- [WHAT THE EXERCISE ASKS]
From the line with "此外，如果摄影机的向上向量不是严格向上的，轨道控制现在也可以正常工作。" to the final line of the records, reproduce every line exactly and only those lines.

Content starts

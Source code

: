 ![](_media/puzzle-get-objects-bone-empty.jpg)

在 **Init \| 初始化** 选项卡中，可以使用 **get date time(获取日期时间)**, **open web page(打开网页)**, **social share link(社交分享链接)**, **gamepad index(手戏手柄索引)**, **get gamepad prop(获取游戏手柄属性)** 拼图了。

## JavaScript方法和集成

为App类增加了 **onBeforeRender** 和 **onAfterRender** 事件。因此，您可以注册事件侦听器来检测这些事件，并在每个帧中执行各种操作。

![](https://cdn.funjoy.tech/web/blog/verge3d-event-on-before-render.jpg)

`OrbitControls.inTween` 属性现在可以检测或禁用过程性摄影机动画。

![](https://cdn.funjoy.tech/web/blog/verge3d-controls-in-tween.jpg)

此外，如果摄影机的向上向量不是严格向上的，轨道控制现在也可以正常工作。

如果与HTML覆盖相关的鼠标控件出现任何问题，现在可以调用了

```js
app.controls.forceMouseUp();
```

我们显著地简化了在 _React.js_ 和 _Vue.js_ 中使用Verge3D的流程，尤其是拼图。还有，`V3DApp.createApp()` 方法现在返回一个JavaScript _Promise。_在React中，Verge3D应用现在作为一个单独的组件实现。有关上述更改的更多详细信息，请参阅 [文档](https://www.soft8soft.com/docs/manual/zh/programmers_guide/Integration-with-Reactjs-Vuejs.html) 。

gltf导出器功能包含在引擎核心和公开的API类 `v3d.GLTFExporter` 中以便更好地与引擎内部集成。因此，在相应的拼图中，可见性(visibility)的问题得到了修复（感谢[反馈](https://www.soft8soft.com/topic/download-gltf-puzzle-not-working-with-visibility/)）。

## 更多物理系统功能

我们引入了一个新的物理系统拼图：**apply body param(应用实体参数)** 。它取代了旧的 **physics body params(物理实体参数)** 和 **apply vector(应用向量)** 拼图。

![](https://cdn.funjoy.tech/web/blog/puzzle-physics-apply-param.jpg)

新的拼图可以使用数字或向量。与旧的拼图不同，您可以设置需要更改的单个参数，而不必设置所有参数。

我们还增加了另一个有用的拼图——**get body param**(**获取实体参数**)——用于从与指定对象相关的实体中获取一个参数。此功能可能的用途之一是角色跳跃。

Content ends

- [EXERCISE OUTPUT]
此外，如果摄影机的向上向量不是严格向上的，轨道控制现在也可以正常工作。

如果与HTML覆盖相关的鼠标控件出现任何问题，现在可以调用了

```js
app.controls.forceMouseUp();
```

我们显著地简化了在 _React.js_ 和 _Vue.js_ 中使用Verge3D的流程，尤其是拼图。还有，`V3DApp.createApp()` 方法现在返回一个JavaScript _Promise。_在React中，Verge3D应用现在作为一个单独的组件实现。有关上述更改的更多详细信息，请参阅 [文档](https://www.soft8soft.com/docs/manual/zh/programmers_guide/Integration-with-Reactjs-Vuejs.html) 。

gltf导出器功能包含在引擎核心和公开的API类 `v3d.GLTFExporter` 中以便更好地与引擎内部集成。因此，在相应的拼图中，可见性(visibility)的问题得到了修复（感谢[反馈](https://www.soft8soft.com/topic/download-gltf-puzzle-not-working-with-visibility/)）。

## 更多物理系统功能

我们引入了一个新的物理系统拼图：**apply body param(应用实体参数)** 。它取代了旧的 **physics body params(物理实体参数)** 和 **apply vector(应用向量)** 拼图。

![](https://cdn.funjoy.tech/web/blog/puzzle-physics-apply-param.jpg)

新的拼图可以使用数字或向量。与旧的拼图不同，您可以设置需要更改的单个参数，而不必设置所有参数。

我们还增加了另一个有用的拼图——**get body param**(**获取实体参数**)——用于从与指定对象相关的实体中获取一个参数。此功能可能的用途之一是角色跳跃。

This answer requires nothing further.